(Data under study)

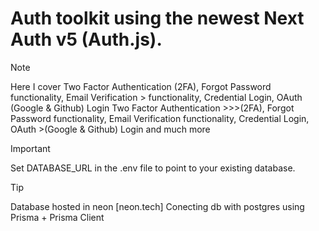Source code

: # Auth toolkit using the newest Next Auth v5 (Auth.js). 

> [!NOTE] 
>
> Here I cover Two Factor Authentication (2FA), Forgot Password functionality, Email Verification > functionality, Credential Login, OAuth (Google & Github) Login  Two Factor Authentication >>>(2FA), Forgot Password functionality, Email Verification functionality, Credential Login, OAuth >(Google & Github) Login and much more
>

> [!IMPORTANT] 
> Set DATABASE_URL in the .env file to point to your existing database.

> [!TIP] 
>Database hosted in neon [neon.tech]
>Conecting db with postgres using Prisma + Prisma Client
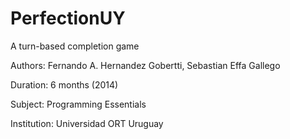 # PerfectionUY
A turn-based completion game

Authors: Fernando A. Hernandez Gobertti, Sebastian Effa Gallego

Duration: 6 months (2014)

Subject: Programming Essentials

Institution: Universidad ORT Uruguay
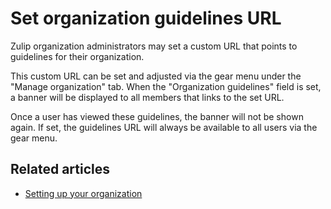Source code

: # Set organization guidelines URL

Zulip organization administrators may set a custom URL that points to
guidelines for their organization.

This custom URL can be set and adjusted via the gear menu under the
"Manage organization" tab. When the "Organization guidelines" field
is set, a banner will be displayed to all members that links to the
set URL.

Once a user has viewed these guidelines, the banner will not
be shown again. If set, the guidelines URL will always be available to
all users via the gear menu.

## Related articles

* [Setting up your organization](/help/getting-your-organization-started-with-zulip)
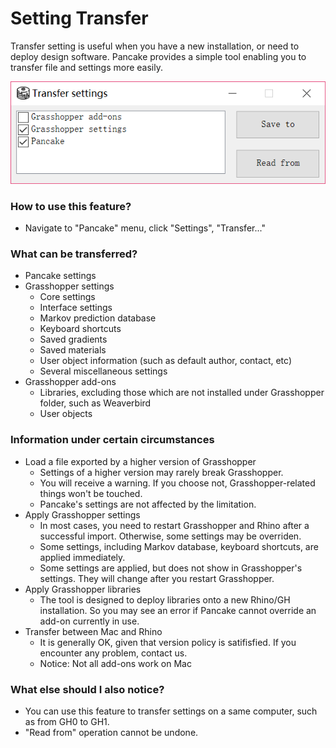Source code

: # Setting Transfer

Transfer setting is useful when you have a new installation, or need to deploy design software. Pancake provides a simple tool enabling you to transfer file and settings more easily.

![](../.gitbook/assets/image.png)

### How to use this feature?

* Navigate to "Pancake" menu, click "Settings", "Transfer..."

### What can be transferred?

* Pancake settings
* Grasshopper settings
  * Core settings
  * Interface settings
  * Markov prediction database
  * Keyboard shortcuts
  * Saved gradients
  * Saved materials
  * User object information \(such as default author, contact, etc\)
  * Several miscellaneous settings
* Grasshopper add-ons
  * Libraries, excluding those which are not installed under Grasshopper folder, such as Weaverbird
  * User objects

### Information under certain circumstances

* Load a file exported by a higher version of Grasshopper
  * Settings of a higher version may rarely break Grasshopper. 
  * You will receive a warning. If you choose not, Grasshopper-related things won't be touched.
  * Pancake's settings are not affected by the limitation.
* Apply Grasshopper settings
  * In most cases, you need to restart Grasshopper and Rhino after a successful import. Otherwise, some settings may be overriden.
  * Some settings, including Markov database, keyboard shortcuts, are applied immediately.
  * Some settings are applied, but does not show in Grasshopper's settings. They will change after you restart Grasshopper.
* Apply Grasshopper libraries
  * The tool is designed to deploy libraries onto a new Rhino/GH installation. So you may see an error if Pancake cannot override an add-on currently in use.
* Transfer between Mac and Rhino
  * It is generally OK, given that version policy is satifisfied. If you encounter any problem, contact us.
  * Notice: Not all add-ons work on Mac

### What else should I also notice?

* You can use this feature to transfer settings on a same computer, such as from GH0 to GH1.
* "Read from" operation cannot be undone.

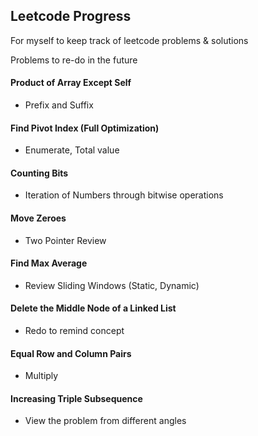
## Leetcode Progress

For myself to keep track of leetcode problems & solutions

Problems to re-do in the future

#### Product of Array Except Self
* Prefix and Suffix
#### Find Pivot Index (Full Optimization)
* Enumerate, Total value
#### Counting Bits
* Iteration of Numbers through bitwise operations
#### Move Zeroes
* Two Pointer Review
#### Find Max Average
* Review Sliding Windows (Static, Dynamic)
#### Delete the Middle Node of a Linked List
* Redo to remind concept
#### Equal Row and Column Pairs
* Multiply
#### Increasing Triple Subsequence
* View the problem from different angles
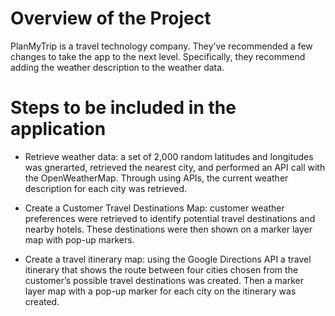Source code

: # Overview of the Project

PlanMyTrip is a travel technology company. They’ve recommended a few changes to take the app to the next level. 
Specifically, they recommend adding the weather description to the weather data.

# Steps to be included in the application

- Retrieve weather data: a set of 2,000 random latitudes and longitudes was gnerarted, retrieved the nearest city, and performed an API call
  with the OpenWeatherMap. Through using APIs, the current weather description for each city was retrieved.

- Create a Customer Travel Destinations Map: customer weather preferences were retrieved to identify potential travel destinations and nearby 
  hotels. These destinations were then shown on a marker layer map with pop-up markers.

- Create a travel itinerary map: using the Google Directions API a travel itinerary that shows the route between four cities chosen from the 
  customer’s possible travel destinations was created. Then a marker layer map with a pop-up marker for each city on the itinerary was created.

(End Data under study)

*Exercise goal*
Within the listing above, extract exactly the lines that run from the one containing "Apply Grasshopper libraries" through the one containing "- Create a travel", excluding any pictures.

*Completed exercise*
* Apply Grasshopper libraries
  * The tool is designed to deploy libraries onto a new Rhino/GH installation. So you may see an error if Pancake cannot override an add-on currently in use.
* Transfer between Mac and Rhino
  * It is generally OK, given that version policy is satifisfied. If you encounter any problem, contact us.
  * Notice: Not all add-ons work on Mac

### What else should I also notice?

* You can use this feature to transfer settings on a same computer, such as from GH0 to GH1.
* "Read from" operation cannot be undone.

## Leetcode Progress

For myself to keep track of leetcode problems & solutions

Problems to re-do in the future

#### Product of Array Except Self
* Prefix and Suffix
#### Find Pivot Index (Full Optimization)
* Enumerate, Total value
#### Counting Bits
* Iteration of Numbers through bitwise operations
#### Move Zeroes
* Two Pointer Review
#### Find Max Average
* Review Sliding Windows (Static, Dynamic)
#### Delete the Middle Node of a Linked List
* Redo to remind concept
#### Equal Row and Column Pairs
* Multiply
#### Increasing Triple Subsequence
* View the problem from different angles
Source code

: # Overview of the Project

PlanMyTrip is a travel technology company. They’ve recommended a few changes to take the app to the next level. 
Specifically, they recommend adding the weather description to the weather data.

# Steps to be included in the application

- Retrieve weather data: a set of 2,000 random latitudes and longitudes was gnerarted, retrieved the nearest city, and performed an API call
  with the OpenWeatherMap. Through using APIs, the current weather description for each city was retrieved.

- Create a Customer Travel Destinations Map: customer weather preferences were retrieved to identify potential travel destinations and nearby 
  hotels. These destinations were then shown on a marker layer map with pop-up markers.

- Create a travel itinerary map: using the Google Directions API a travel itinerary that shows the route between four cities chosen from the 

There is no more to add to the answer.